Le nuage s’approche à une vitesse effrayante. Il tourbillonne, gonfle et engloutit la lumière du soleil en s'élevant dans le ciel. Le sable gronde, sous la coque, comme une mer en colère.
— Vous avez déjà vu ça ? demande Etsuke paniqué.
— Et pardi, oui ! C’est un Dandranmil. Une abomination. Une vouivre de sable ayant l' aspect d’une baleine titanesque. Sous le sable, il est invincible. Et quand il surgit… il est souvent trop tard. Il peut planer grâce à ses nageoires démesurées, larges comme des ailes de dragon. Et sa gueule… elle pourrait avaler ce navire en un seul coup.
Le bois craque sous les secousses. Le vent se lève brusquement. Des grains piquent la peau comme des aiguilles.
Etsuke disparaît dans la cale, fouille frénétiquement, puis remonte à la proue, haletant.
— Que comptes-tu faire avec ça, jeunot ?
— Mon possible pour nous sauver.
Il lève un tube en bois gravé d’une étoile bleue, tire sur un cordon. Une détonation sèche. Un épais panache de fumée bleue monte dans le ciel.
— Bonne idée, mais ça ne suffira peut-être pas ! crie le capitaine.
Le nuage n’est plus qu’à quelques mètres. Soudain, une immense bosse fend la mer de sable, soulevant la cette dernière créant une vague. Le sol explose. La créature surgit.
Elle est titanesque. Son corps serpentin brille d’écailles rêches et pâles. Des nageoires membraneuses battent l’air, pareilles à des ailes déchirées. Une gueule béante se déploie, hérissée de crocs longs et fins comme des milliers d'aiguilles. Son cri, grave et atroce, fait vibrer le mât. Son ombre avale le pont entier.

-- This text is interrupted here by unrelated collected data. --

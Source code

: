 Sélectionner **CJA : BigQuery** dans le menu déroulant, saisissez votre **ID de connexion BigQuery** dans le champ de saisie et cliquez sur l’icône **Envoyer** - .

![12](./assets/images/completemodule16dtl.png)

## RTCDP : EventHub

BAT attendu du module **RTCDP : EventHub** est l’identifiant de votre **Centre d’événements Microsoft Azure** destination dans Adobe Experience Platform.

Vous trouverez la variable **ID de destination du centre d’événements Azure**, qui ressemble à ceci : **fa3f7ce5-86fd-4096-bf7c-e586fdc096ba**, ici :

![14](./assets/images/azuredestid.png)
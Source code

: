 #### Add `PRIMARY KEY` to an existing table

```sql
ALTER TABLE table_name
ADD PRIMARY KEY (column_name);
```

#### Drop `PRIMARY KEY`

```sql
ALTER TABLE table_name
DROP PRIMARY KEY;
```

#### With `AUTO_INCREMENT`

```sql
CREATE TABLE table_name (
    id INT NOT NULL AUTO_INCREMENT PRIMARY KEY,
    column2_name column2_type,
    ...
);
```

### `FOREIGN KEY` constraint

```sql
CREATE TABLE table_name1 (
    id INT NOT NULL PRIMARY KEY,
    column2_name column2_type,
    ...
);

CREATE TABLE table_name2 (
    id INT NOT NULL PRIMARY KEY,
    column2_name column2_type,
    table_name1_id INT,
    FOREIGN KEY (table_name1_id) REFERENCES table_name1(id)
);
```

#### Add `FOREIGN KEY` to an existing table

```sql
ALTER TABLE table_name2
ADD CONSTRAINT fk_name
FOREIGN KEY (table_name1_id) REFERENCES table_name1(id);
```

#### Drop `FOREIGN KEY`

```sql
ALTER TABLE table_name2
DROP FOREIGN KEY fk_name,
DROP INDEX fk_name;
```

— Non d’une tempête… on est fichus… murmure le capitaine, retirant son tricorne, comme pour saluer la mort.
— Pas tant que je serais en vie! réplique Etsuke.
Dans un geste aussi fou qu’audacieux, il bondit. Sa lance brille d’un éclat tranchant. Il la plante sous la mâchoire du Dandranmil. Un hurlement déchire les cieux. Le monstre retombe lourdement, projetant un souffle de sable brûlant.
Etsuke profite du choc pour se propulser en arrière et regagne le pont d’un roulé désespéré.
— Rien de cassé, jeune homme ?
— Ça va… mais j’ai fais gagné que peu de temps.
Un son puissant retentit, puis une explosion éclate près du bateau. La créature est frappée par un projectile.
Le capitaine vire de bord. Etsuke grimpe au mât et aperçoit trois navires qui foncent vers le monstre. Ils se mettent à l'encercler, tirant à tour de rôle. À chaque détonation, un immense nuage de sable s'élève.
— Je pense qu'on n'a plus à s'inquiéter, capitaine. Notre ami le poisson géant est entre de bonnes mains.
— Content de l'entendre... mais ne traînons pas. Cap sur la terre ferme !
— Vous pensez qu'on y arrivera bientôt malgré le détour ?
— Encore mieux : nous y sommes presque. Préparez-vous, jeunot. Voici l'Oasis du Désert d'Ivoire, la ville aux cent dômes de verre : Ghalsah est droit devant.
— Une connaissance m'a appris que cette ville portait un autre nom, avant de posséder autant de serres.
— Lequel ?
— La Ville Taillée.
— Pourquoi donc ce nom ? Vous avez éveillé ma curiosité. Racontez-moi, avant que nous ne débarquions.
— À l'origine, ce n'était qu'un titanesque rocher, posé en plein désert. Des voyageurs y ont taillé des abris pour se protéger des tempêtes de sable. Avec le temps, l'endroit est devenu un relais, puis une ville. Aujourd'hui, c'est une articulation vitale de cette région du continent.
— C'est une belle anecdote. Puis-je vous demander ce que vous comptez faire, une fois arrivé ?
— Chercher de l'aide auprès d'une connaissance.
— Si vous aviez eu le temps, je vous aurais bien proposé d'aller boire un verre... mais bon, tant pis.